Submitted by Ben Ayers on Tue, 2009-07-28 12:00.

It’s been a while and a pile of frequent flyer miles since typhoid. I’m back Stateside for the summer and, finally, feel strong again. It’s been good to be here, to feel the grass beneath my toes, to take a few moments and try to put all of the contradictions aside and focus upon the sun sliding down behind the maple trees.
All of the immediate goodness of America, infinite like yellow lines on the interstate. I’m always amazed at how our culture can encompass so many things that are simultaneously so arbitrary, yet so essential.
I just spent an afternoon haunting the crowded gerbil-maze of the Outdoor Retailer trade show in Salt Lake City. I had the good fortune of camping out among the good people at the Marmot booth for a few hours and watching the world go by in some tempest of bright colors and hi-tec fabrics. And, in moments like these, I get overwhelmed with the diversity of it all – of all of the places that I’ve been able to sit in the past six months, of the distance between the Marmot booth and Gudel, Nepal. And the distance between there and all of the other places I have never been.
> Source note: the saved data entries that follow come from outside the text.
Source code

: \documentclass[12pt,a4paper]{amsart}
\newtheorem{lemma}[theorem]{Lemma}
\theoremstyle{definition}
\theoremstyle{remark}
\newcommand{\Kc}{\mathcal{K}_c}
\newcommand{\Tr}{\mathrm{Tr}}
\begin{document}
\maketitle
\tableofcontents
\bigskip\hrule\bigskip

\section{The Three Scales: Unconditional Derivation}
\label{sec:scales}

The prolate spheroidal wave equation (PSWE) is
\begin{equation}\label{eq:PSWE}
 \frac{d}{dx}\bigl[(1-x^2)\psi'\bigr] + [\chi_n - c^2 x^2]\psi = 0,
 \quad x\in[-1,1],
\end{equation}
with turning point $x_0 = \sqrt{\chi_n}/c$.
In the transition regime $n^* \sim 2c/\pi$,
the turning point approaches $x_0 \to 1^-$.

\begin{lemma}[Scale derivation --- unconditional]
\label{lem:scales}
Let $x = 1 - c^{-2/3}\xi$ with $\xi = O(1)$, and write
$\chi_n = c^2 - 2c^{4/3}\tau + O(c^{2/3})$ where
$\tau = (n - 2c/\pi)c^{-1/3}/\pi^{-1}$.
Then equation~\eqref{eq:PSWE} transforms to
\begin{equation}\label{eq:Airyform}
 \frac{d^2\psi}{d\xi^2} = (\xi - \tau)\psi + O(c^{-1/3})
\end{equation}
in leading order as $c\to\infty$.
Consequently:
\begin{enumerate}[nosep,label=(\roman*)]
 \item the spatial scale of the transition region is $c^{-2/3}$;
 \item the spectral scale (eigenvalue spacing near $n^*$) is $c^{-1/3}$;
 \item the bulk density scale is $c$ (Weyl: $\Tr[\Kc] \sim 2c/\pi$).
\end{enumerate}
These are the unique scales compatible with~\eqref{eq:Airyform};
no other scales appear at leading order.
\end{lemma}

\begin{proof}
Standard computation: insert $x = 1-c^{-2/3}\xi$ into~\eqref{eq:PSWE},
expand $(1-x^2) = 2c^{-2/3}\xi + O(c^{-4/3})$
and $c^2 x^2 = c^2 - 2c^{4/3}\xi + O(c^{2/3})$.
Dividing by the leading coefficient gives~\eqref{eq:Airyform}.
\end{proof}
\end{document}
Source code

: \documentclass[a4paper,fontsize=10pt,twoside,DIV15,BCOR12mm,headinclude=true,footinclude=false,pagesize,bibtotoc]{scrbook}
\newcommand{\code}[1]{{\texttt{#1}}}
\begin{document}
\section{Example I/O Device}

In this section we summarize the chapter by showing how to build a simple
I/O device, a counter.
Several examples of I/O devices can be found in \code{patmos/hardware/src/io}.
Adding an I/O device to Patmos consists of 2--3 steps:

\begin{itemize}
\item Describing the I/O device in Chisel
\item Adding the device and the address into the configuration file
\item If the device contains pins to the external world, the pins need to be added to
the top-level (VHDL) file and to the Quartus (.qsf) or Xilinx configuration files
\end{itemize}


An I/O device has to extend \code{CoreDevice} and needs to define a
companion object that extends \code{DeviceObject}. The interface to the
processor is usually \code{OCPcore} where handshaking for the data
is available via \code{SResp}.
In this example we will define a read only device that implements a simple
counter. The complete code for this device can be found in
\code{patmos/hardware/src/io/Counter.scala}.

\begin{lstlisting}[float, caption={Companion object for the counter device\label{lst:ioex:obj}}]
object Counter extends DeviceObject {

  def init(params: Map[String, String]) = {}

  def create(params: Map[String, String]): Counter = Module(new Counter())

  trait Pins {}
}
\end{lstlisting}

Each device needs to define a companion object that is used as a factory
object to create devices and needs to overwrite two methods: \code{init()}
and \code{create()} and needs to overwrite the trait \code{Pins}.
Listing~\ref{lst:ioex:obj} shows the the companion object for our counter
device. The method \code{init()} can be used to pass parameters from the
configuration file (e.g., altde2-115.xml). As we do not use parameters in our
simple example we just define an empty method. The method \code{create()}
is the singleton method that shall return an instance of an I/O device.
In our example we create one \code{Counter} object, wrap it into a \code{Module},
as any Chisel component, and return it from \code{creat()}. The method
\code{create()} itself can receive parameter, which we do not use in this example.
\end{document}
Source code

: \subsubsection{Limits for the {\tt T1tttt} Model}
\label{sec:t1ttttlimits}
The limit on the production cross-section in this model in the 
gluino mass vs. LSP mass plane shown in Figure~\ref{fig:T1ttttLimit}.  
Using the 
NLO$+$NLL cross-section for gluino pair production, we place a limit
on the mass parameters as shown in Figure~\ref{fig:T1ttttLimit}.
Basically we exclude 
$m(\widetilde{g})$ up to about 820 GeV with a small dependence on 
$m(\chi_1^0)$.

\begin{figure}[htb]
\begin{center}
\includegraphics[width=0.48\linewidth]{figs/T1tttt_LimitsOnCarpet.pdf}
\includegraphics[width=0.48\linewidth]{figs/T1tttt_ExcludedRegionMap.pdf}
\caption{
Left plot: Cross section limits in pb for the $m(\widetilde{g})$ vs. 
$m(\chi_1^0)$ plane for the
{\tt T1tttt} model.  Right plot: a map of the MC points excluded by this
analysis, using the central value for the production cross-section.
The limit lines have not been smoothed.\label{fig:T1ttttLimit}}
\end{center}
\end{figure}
On first glance, it seems so incongruous – the beautiful and fancy jackets versus the stinging nettle-fibered vest. The sales pitch versus the ox-drawn plough. And I, admittedly, sometimes get trapped with only seeing – or, even, over-romanticizing – the found in the dirt and among the poor. I often neglect to see that all of this commerce, all of the vehicles of capitalism and consumerism and beautiful indulgence and luxury are truly what drive my work in Nepal. That the luxury to give resources away to those less fortunate is one of the most decadent of human indulgences, and it’s one in which my life is completely saturated.
All of this contradiction, it seems to me, is essential for human life. It is this friction between experiences that generates the energy to propel us as a species forward. How everything is so knotted together that it becomes impossible for me to see the world as anything but one - unified in all that makes us different and all that we share. All at the same time, as it’s all the same thing.